The idea of local residents having to handle everything on
their own is nothing new. In parts of Vermont, you have to take your trash to
the depot yourself, because there’s no trash pickup. In order to have public
trash collection, the property taxes would have to be raised, which nobody
wants. However, Vermont is full of pig farms, and the trash can be fed to pigs,
so that offsets the cost. It would not work in a city like New York or Chicago.
While services like ambulances and fire departments can be staffed by
volunteers, as they are in small towns, it would not be feasible in a large
urban area.
The chapter “Seeking New Neighbors” has the residents
padlocking vacant houses and finding buyers themselves, rather than risk having
the place sit empty. The empty house phenomena is one of Detroit’s biggest
blights, because they obviously attract drug-using squatters. Some banks are
open to this, because it saves them having to constantly replace stolen pipes
and boilers. Others are not open this idea, and the houses become an eyesore.
Though not mentioned in this book, there is a concept called “attractive
nuisance,” where a property owner can be penalized if his property attracts
trespassers. For instance, let’s say you own a house with a pool, but you’re
way for a week at a time, and teens keep sneaking in to use it. The Sheriff can
call this an attractive nuisance because of the hassle it causes him, but the
property taxes pay for him to keep it safe. Detroit, however, lost its tax
revenue, so the police can do nothing. It’s up to the neighbors.
Further chapters deal with urban farms, neighborhood watch,
street lighting, and land use. With the city government practically
non-functional, volunteering is vital. However, I’m not entirely sympathetic to
everything in this book, starting with the handling of the empty house problem.
Volunteering to maintain a property is great, but why aren’t the residents
lobbying to have them demolished?
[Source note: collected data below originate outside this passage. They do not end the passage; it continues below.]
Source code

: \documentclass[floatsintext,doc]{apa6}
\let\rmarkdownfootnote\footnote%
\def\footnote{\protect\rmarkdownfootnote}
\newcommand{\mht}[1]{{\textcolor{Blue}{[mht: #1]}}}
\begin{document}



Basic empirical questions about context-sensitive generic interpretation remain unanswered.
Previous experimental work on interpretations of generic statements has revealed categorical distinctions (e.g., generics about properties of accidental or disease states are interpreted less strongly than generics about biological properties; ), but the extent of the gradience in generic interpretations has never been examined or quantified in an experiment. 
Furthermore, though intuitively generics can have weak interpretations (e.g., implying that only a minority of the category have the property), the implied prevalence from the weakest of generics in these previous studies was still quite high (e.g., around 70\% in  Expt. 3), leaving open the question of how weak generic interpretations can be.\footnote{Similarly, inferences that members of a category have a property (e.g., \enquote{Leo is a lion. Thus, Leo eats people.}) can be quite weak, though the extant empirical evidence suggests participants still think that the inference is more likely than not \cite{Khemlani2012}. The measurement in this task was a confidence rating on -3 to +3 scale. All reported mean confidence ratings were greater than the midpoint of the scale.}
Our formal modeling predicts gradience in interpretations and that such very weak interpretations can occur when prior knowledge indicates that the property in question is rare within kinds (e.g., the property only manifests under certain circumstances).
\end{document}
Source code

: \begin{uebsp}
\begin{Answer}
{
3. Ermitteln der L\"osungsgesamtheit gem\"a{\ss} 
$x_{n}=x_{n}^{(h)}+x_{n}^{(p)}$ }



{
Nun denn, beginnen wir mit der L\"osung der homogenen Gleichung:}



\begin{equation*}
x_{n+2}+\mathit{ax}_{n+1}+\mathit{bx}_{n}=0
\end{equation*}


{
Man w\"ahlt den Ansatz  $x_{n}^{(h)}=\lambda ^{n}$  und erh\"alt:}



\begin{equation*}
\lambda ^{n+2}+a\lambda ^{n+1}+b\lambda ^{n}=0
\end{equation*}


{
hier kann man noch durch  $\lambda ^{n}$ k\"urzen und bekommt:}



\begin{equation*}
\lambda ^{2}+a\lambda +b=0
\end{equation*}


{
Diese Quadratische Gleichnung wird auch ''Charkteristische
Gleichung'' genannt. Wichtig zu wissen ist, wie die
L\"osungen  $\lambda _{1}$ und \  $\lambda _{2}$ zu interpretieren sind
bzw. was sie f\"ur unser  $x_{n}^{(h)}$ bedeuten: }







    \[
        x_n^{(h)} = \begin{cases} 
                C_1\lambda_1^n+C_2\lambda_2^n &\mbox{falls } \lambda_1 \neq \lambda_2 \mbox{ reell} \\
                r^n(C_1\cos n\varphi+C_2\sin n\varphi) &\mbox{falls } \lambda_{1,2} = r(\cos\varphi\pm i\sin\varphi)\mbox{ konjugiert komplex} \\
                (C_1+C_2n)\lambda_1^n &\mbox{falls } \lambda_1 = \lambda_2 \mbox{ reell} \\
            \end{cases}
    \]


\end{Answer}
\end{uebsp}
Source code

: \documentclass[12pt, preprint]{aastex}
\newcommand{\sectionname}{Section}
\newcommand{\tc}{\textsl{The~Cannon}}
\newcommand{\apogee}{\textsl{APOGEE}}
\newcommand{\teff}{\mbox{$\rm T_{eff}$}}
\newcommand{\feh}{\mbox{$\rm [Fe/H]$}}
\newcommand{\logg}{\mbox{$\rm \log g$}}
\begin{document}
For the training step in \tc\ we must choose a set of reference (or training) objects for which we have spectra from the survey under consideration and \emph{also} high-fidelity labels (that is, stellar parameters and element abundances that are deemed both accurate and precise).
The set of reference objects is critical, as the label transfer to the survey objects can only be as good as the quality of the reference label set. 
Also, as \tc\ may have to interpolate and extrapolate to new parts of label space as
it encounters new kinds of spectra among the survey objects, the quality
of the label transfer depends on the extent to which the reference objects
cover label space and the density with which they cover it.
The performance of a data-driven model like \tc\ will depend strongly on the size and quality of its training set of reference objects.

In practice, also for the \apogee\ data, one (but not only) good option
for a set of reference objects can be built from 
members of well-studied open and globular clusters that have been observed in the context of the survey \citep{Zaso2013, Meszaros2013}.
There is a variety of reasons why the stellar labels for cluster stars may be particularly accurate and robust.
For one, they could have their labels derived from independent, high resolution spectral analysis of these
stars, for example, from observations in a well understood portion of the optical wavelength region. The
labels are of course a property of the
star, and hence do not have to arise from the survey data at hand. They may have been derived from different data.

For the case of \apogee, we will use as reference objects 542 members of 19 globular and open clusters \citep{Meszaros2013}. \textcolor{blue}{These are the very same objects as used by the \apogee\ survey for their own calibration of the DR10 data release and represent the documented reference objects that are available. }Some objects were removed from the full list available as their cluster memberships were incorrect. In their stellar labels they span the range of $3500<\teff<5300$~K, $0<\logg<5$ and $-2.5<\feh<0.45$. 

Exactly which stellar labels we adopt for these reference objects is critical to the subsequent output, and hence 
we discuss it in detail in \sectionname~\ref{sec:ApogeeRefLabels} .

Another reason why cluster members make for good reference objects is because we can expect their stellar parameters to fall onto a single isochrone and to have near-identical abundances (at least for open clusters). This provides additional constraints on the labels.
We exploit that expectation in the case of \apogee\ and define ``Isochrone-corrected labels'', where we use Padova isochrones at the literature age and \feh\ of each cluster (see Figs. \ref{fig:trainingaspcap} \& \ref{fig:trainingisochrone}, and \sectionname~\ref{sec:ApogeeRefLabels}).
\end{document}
So few people are moving into the city, so
why would anyone think the houses will sell. The “Seeking New Neighbors” chapters
discusses the foreclosures, and how residents walk away from $50,000 mortgages
and pay $10,000 cash for the home next door. The residents could easily seek
out an area with better police service, offer a pittance for a
county-foreclosed home, promise to start paying the taxes, and there you go.
Blocks of foreclosed homes could then be torn down and turned into farms.
Some of the problems here were discussed in an earlier book
called The Metropolitan Revolution. It cites Detroit as an example of the “fractured
municipality,” where the mayor and the selectmen can’t agree on what to do.
Public works end up stalling, and the community decays. The role of the
politicians is mostly avoided in DIY Detroit, and I don’t fault the author for
it. I doubt they’re of much help, especially not after Mayor Kilpatrick spent
the city’s money on his girlfriends.